━━━ Data extracts
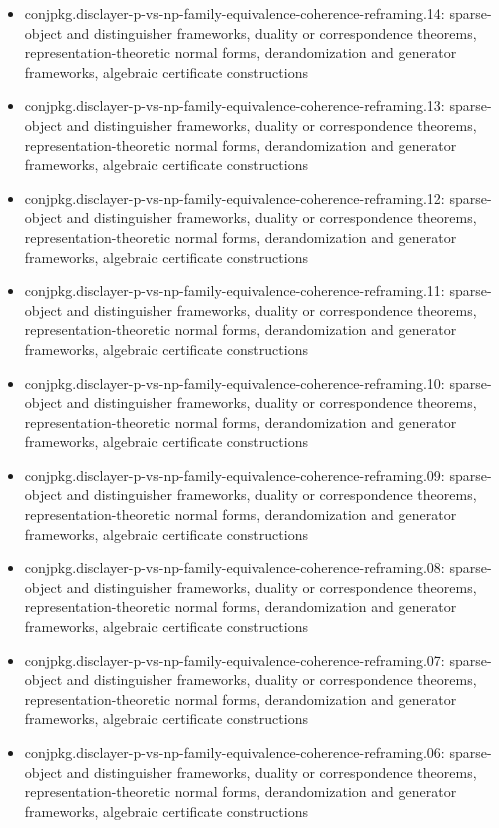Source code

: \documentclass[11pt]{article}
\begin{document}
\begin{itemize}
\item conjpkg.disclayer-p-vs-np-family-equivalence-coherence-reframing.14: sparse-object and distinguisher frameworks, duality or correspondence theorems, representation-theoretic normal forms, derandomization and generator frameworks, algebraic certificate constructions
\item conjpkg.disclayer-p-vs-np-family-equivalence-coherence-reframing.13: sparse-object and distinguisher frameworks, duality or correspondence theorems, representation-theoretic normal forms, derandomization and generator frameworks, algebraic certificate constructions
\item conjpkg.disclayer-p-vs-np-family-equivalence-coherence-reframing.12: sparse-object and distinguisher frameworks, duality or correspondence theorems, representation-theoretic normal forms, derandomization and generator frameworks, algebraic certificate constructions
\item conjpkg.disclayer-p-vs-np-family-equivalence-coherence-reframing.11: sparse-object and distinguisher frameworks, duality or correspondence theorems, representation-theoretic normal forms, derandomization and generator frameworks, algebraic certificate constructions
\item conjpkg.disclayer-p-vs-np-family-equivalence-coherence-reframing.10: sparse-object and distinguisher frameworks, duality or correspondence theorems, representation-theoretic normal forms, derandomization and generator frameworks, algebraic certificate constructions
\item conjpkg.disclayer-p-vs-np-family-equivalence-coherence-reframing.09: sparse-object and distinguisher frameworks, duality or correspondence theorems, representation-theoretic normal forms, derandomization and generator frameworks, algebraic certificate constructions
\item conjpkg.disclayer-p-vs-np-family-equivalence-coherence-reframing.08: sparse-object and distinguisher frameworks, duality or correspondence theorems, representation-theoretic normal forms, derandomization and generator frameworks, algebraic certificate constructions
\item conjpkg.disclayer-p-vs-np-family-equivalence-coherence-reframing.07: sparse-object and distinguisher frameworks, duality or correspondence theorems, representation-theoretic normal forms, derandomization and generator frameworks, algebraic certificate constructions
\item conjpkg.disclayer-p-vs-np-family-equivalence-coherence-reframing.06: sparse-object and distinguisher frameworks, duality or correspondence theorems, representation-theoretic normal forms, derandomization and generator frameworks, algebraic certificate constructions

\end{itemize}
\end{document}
━━━━━━
━━━ Data extracts
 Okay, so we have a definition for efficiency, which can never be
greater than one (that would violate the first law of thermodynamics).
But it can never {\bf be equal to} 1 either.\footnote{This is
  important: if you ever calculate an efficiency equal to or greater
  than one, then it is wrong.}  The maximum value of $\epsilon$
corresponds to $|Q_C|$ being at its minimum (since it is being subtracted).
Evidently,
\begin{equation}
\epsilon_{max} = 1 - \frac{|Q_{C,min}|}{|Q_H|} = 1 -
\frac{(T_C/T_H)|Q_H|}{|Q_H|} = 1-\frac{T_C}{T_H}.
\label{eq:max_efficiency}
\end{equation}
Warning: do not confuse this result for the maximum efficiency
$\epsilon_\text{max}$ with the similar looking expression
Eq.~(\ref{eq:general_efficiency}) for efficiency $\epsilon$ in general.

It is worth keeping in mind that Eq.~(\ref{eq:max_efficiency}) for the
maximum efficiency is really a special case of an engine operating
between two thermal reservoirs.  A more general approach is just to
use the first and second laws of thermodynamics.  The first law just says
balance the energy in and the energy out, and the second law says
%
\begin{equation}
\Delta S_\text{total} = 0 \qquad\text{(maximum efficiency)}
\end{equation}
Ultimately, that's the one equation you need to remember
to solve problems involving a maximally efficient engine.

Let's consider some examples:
━━━━━━
▶ Your goal
Copy down every line of the entries containing the word "maximum".

▶ Solution to the problem
  than one, then it is wrong.}  The maximum value of $\epsilon$
Warning: do not confuse this result for the maximum efficiency
maximum efficiency is really a special case of an engine operating
\Delta S_\text{total} = 0 \qquad\text{(maximum efficiency)}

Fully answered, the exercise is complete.